Collected data:

/---

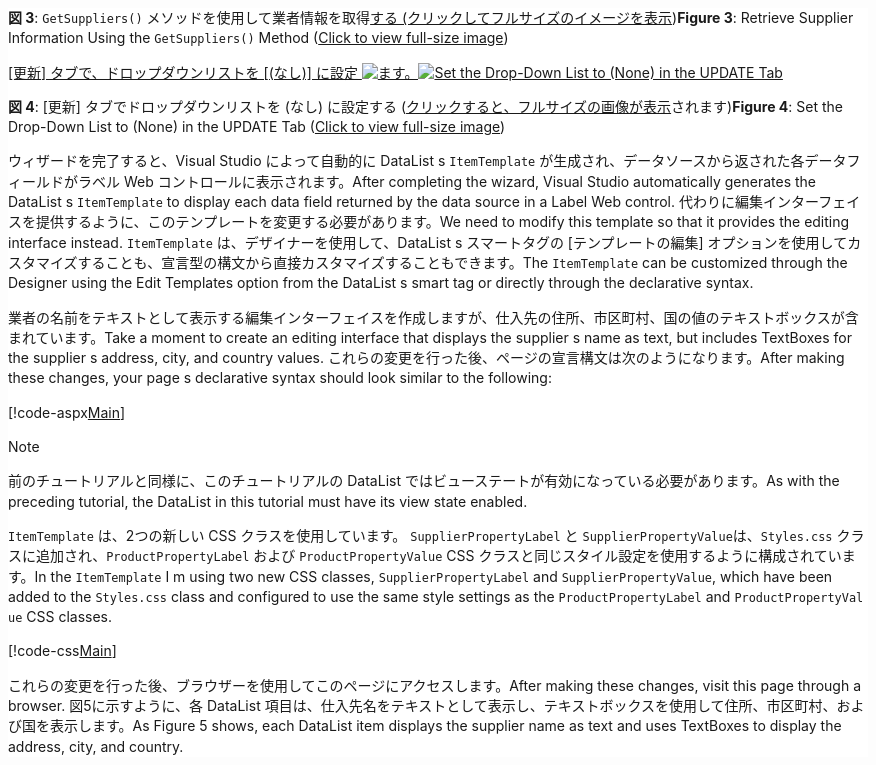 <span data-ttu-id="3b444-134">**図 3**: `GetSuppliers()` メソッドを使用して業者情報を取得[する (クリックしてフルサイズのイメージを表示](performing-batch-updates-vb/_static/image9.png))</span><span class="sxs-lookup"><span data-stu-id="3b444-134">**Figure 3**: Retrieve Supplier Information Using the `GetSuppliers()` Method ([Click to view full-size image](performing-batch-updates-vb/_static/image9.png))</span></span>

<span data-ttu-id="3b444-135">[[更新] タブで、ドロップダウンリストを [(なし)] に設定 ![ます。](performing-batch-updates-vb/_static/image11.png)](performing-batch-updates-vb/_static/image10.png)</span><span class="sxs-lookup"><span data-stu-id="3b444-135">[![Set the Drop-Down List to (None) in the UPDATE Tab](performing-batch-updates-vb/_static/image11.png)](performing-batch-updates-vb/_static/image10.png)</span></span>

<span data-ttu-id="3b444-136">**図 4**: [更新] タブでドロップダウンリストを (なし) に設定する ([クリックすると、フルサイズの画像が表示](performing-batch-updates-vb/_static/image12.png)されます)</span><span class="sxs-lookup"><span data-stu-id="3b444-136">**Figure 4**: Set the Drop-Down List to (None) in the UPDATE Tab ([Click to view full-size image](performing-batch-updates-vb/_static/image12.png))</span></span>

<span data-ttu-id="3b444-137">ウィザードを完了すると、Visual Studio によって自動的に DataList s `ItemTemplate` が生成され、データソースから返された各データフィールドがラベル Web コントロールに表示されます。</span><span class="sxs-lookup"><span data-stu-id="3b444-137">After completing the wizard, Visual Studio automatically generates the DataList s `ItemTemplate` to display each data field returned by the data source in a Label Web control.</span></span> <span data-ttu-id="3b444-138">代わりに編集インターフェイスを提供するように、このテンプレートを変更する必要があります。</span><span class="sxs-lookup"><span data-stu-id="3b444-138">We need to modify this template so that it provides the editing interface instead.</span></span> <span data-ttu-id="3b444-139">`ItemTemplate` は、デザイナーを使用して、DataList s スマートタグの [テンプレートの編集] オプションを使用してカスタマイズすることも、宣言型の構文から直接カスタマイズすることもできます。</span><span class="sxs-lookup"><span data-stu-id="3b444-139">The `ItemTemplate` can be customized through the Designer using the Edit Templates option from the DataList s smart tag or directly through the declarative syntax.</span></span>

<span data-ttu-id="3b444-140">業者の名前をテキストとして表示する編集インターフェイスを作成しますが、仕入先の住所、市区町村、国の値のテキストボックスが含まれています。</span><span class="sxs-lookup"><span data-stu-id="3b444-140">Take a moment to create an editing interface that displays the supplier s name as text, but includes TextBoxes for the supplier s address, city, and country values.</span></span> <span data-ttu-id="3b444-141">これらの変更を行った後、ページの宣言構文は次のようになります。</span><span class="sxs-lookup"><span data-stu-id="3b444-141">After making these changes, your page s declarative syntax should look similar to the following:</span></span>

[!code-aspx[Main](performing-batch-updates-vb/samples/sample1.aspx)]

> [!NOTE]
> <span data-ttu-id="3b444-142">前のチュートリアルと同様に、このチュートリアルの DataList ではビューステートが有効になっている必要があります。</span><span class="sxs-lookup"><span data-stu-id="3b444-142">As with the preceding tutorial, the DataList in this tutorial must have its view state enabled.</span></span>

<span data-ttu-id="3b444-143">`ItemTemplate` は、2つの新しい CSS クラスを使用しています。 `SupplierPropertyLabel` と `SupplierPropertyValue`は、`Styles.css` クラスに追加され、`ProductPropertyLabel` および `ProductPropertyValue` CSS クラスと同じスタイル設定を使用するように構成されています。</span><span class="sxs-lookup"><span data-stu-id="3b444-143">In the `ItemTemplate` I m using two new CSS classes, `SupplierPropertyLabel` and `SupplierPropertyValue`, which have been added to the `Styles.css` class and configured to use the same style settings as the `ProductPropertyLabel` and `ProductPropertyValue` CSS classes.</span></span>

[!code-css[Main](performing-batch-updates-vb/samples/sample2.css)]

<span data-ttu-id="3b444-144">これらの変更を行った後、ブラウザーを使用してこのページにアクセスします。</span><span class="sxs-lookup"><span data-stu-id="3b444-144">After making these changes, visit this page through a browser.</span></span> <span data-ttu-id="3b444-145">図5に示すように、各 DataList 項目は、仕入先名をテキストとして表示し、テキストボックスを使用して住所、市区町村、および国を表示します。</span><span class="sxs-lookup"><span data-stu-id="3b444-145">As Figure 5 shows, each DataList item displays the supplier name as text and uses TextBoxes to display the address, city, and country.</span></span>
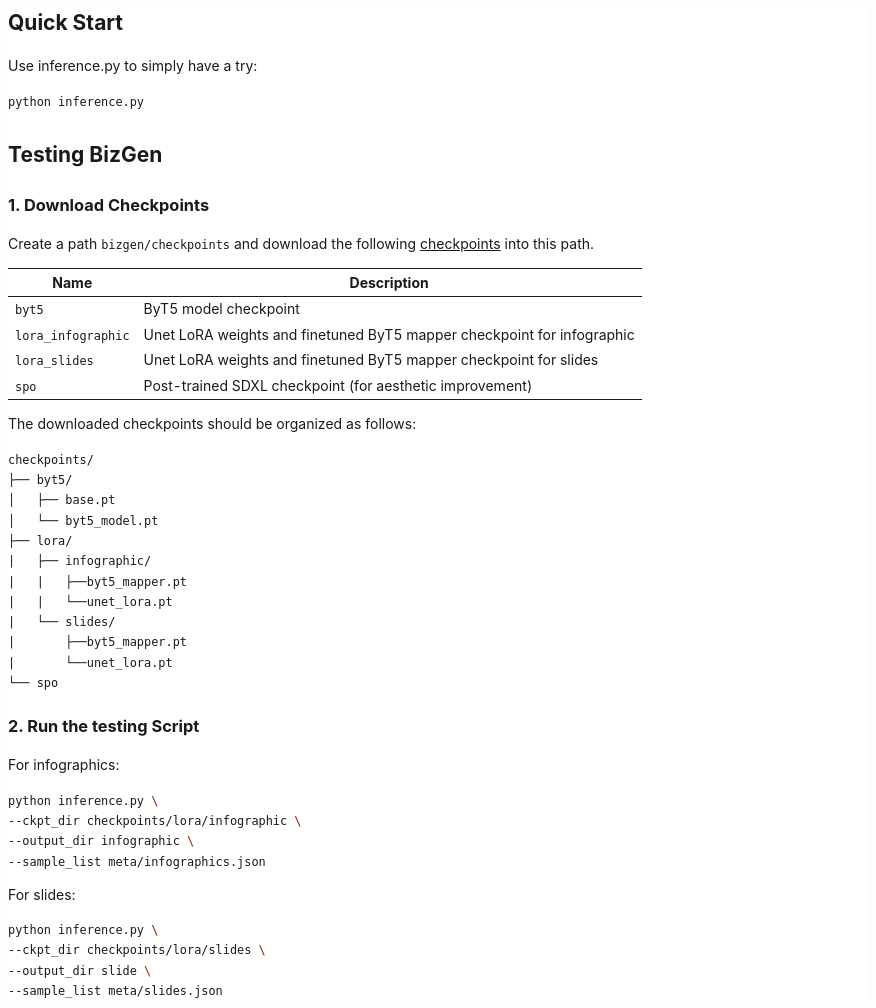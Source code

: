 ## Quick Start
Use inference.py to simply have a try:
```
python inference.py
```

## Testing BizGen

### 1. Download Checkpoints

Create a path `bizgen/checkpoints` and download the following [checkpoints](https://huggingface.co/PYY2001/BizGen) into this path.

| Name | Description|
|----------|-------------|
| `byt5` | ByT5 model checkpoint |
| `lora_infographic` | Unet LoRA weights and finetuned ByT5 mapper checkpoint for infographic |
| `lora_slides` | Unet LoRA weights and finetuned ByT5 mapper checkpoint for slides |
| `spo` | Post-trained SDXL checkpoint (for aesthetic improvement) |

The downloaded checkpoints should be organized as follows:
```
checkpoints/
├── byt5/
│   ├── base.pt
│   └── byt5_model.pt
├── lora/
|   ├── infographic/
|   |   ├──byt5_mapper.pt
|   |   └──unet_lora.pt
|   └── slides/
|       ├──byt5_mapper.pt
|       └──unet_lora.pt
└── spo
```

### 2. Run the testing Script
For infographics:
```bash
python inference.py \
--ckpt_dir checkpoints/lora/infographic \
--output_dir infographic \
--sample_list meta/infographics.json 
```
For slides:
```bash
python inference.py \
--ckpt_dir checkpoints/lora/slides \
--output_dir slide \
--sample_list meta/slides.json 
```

\---
/---

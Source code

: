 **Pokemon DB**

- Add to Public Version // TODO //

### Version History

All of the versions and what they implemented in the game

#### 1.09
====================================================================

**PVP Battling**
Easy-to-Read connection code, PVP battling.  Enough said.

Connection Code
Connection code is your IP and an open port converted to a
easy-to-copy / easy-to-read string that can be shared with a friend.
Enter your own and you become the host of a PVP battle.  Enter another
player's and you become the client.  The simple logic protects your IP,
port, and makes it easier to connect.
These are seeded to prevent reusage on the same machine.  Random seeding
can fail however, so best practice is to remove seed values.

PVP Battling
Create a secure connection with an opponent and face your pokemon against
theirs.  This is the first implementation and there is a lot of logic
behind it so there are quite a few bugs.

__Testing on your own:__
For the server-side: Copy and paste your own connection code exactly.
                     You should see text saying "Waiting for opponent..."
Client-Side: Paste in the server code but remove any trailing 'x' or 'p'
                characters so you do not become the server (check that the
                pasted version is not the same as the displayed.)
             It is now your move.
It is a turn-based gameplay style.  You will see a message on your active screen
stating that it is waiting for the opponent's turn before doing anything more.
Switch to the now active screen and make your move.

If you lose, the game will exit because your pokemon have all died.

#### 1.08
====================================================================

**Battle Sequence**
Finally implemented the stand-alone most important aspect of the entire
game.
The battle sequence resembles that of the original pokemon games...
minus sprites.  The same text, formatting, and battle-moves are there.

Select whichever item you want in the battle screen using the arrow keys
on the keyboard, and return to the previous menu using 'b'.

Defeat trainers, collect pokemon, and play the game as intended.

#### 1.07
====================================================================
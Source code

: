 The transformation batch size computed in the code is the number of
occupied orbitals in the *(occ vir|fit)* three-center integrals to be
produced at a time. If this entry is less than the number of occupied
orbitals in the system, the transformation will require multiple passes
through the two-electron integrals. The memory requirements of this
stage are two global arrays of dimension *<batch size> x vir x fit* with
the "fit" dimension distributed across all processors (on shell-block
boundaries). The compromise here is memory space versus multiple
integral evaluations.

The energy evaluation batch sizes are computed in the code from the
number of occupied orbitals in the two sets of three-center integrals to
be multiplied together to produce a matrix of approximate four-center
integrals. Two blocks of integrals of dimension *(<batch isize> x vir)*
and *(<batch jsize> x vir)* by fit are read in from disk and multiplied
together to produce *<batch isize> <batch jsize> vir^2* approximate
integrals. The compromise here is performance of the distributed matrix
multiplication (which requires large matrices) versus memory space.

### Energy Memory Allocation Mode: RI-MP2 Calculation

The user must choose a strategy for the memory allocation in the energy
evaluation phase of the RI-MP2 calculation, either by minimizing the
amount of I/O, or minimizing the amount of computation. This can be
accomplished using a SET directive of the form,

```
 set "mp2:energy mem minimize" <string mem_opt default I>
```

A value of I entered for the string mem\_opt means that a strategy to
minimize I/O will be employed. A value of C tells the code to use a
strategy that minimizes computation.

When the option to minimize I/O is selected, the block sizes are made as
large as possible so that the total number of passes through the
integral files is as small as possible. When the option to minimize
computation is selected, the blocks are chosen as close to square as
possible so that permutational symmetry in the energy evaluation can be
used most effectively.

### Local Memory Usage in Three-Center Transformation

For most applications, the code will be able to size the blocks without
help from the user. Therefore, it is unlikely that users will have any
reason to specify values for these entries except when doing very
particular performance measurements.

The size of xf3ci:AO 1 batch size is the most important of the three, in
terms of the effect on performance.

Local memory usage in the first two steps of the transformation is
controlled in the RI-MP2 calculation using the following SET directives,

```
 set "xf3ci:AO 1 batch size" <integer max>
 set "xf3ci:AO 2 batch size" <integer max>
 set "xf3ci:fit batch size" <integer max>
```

\---
/---

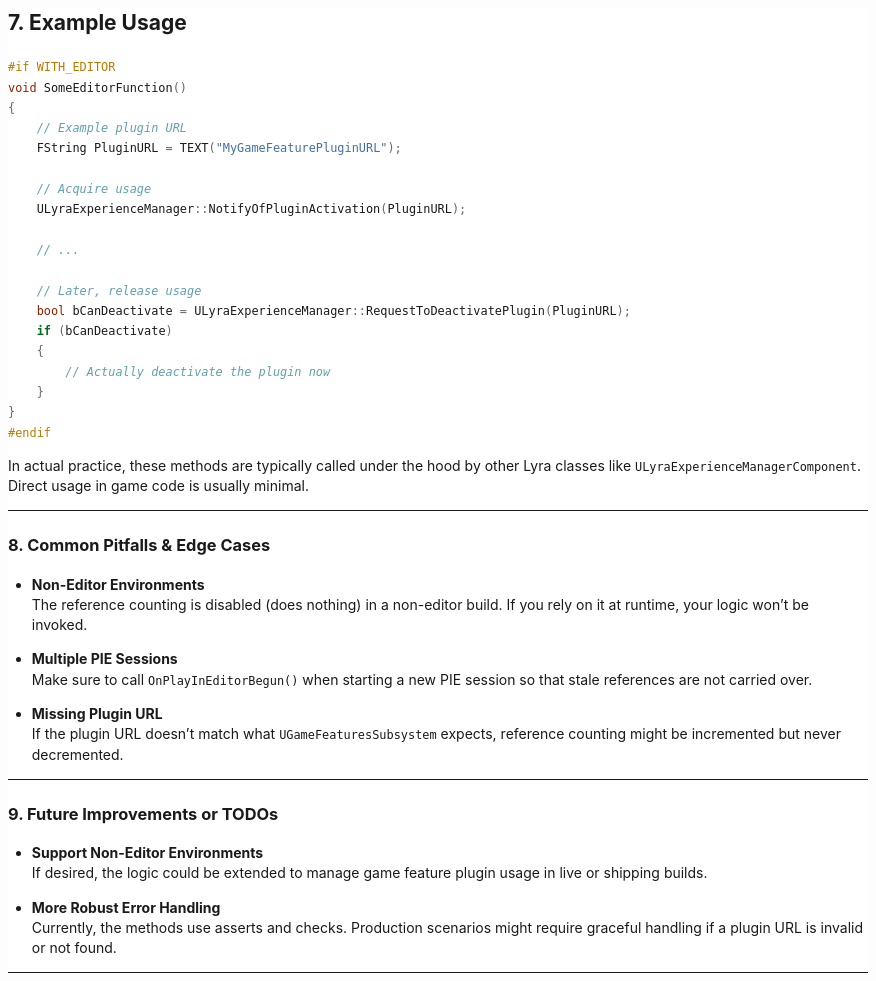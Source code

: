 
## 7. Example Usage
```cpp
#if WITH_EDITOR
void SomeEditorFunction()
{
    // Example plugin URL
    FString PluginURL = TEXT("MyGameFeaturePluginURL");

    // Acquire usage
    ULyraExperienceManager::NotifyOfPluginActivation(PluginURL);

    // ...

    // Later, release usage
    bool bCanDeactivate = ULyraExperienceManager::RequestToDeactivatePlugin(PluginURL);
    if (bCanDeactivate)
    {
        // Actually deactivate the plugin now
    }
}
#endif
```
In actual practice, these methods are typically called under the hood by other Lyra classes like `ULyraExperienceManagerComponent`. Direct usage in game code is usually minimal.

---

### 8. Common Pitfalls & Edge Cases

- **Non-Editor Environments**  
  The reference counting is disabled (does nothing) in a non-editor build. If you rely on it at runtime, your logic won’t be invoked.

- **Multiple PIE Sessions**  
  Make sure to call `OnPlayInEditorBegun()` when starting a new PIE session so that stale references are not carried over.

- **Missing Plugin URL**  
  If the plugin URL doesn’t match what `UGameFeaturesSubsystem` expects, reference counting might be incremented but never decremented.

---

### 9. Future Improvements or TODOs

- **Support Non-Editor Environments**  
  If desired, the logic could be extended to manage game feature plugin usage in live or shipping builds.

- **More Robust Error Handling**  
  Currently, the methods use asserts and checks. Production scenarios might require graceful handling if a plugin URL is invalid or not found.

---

\---

WHAT THE TASK ASKS:
Copy out the lines above exactly, beginning at the one that contains "computation is selected, the" and ending at the one that contains "particular performance measurements.".

RESULT BELOW:
computation is selected, the blocks are chosen as close to square as
possible so that permutational symmetry in the energy evaluation can be
used most effectively.

### Local Memory Usage in Three-Center Transformation

For most applications, the code will be able to size the blocks without
help from the user. Therefore, it is unlikely that users will have any
reason to specify values for these entries except when doing very
particular performance measurements.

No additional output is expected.